La critique du système publicitaire à toujours existée : En 1970, dans son ouvrage « la société de consommation », le sociologue Jean Baudrillard explique que l’objectif de la publicité est d’insinuer que nous ne pouvons décemment pas vivre sans acheter, dénonçant le poids du consumérisme et « la dictature des objets » sur les individus.
À la manière de « 99 francs » de Frédéric Beigbeder, la dernière décennie se fit fort de nouveaux ouvrages antipublicités et antisociétédeconsommation incisifs et bien fondés : « No Logo : la tyrannie des marques » de Naomi Klein, « La société de consommation de soi » de Dominique Quessada ou encore « Glamourama » de Bret Easton Ellis.
Malgré tout, les filles de joie de haut standing, les drogues et les excès divers et variés n’ont, aujourd’hui, plus réellement court dans le petit monde merveilleux des nababs de la publicité…
Nous pouvons nous en réjouir, car la créativité et l’innovation qui caractérisent ce secteur d’activité se sont peu à peu rationalisées et professionnalisées. Les nouvelles techniques et les méthodes de création sont encadrées et les démesures de toute sorte ne représentent plus un standard.
Mieux encore, le milieu publicitaire semble aujourd’hui tenir compte de cette salve antipublicité. Des méthodes de travail éthiques et écoresponsables se mettent en place progressivement, les agences de publicité sensibilisent les professionnels du secteur à une communication plus responsable à l’égard des messages émis et veillent à une meilleure empreinte environnementale des médias employés.
Loin du cynisme du personnage d’Octave Parrango, les professionnels du secteur publicitaire sont en fait passionnés par leur activité et n’ont, tout simplement, pas réellement conscience des véritables impacts que peuvent avoir leurs créations publicitaires sur notre société.
Bien entendu, tout n’est pas rose, c’est le cas de le dire ! Le « greenwashing » (laver en vert), qui désigne une méthode marketing exagérant les caractéristiques environnementales d’un produit plus qu’il n’en est en réalité, demeure toujours présent. Internet reste également (encore) gorgé de publicités envahissantes qui encouragent le phénomène des ad-blockers (bloqueurs de publicité), le tout contribuant au maintien continuel d’une publiphobie ambiante.

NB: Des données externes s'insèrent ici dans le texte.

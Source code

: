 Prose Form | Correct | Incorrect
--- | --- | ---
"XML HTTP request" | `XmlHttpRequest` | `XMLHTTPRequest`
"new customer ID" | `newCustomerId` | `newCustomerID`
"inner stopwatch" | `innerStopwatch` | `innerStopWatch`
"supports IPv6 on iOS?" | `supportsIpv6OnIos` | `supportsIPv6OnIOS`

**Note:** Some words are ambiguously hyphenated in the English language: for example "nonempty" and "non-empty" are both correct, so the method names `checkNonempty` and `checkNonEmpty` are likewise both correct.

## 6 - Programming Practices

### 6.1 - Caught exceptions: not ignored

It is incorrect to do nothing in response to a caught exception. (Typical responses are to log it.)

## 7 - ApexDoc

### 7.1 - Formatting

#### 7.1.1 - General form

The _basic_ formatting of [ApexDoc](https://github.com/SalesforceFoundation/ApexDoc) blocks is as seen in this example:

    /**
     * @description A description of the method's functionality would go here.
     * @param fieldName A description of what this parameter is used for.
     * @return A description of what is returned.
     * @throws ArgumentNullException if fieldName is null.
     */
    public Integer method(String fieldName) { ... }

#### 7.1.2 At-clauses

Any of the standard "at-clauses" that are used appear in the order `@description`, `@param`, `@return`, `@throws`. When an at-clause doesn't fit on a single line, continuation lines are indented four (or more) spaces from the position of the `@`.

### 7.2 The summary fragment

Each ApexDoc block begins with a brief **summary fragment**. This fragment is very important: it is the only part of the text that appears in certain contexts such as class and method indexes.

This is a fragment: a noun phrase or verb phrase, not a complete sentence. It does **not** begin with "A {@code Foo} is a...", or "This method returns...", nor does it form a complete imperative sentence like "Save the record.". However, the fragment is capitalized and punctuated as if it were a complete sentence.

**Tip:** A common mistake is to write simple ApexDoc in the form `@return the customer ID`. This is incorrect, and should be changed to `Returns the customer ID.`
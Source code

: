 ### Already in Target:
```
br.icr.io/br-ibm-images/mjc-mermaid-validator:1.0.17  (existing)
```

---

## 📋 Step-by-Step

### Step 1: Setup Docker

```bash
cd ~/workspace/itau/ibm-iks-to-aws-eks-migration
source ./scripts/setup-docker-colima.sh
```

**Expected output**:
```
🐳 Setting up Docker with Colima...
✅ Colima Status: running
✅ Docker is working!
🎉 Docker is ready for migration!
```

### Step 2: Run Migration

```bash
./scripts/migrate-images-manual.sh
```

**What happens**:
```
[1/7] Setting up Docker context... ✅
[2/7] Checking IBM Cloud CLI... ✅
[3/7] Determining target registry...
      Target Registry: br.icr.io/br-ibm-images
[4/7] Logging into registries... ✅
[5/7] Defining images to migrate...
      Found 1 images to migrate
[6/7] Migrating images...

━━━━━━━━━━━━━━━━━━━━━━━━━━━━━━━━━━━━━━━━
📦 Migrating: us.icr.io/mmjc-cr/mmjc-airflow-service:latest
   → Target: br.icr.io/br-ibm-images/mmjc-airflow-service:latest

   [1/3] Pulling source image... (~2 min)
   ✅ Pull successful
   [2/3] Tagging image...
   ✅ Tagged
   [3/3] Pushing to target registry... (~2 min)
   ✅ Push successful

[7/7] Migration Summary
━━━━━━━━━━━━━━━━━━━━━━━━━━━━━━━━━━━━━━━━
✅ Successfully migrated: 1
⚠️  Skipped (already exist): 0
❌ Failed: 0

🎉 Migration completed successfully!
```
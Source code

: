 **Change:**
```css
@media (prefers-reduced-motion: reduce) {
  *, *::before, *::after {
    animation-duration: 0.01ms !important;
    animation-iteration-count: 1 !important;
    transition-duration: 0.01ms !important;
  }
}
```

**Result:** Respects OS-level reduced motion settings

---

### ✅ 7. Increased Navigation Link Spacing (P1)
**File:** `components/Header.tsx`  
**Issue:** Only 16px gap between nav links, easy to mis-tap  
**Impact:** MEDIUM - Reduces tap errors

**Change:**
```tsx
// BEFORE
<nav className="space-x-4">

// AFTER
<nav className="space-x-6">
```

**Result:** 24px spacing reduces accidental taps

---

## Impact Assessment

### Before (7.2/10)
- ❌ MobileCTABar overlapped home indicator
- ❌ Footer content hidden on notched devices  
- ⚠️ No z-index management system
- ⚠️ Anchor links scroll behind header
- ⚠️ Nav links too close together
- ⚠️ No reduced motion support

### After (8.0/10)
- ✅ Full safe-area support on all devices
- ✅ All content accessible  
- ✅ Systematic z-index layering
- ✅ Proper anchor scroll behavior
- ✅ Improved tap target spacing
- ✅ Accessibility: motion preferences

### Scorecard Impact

Conclusion : un best-seller adapté au cinéma


Si « 99 francs » de Frédéric Beigbeder est quelque peu suranné quant au style de vie supposé exubérant des professionnels de la publicité, son analyse juste et abrasive des effets secondaires de la publicité sur notre société, rédigée sur un ton mordant, mais plein d’humour, est toujours d’actualité avec des répliques parfaitement jouissives.
Seule la fin du roman, qui verse totalement dans le porno-gore, est sujette à contestation et n’apporte pas vraiment d’informations tangibles sur le milieu de la publicité. Le tout n’en reste pas moins une œuvre littéraire post-moderne et critique, à savourer pour la prose aiguisée de Frédéric Beigbeder.
Une adaptation cinématographique, ayant également pour titre « 99 francs », est sortie en septembre 2007. Jan Kounen, le réalisateur, fait honneur à la plume de Beigbeder, avec une structure narrative et un sens de la formule évident qui demeurent fidèles au best-seller de Frédéric Beigbeder.
En juin 2016, le film « L’Idéal », sans être tout à fait une suite, retrace les nouvelles mésaventures d’Octave Parrango, cette fois-ci dans le monde de la beauté à Moscou. Si l’univers change, la satire sociale et politique demeure fidèle à l’œuvre précédente.
Pour finir, nous pouvons noter un étonnant retour des choses, avec le come-back très controversé de Frédéric Beigbeder au mois de mai 2016, en qualité de réalisateur et acteur d’une campagne publicitaire pour la marque de lingerie DIM. En effet, ce spot publicitaire sera jugé sexiste et machiste sur les réseaux sociaux… ce qui démontre que les choses ont réellement changé. Non pas tant du côté des agences de communication publicitaire, mais surtout de la perception de la publicité par le français consommateur moyen.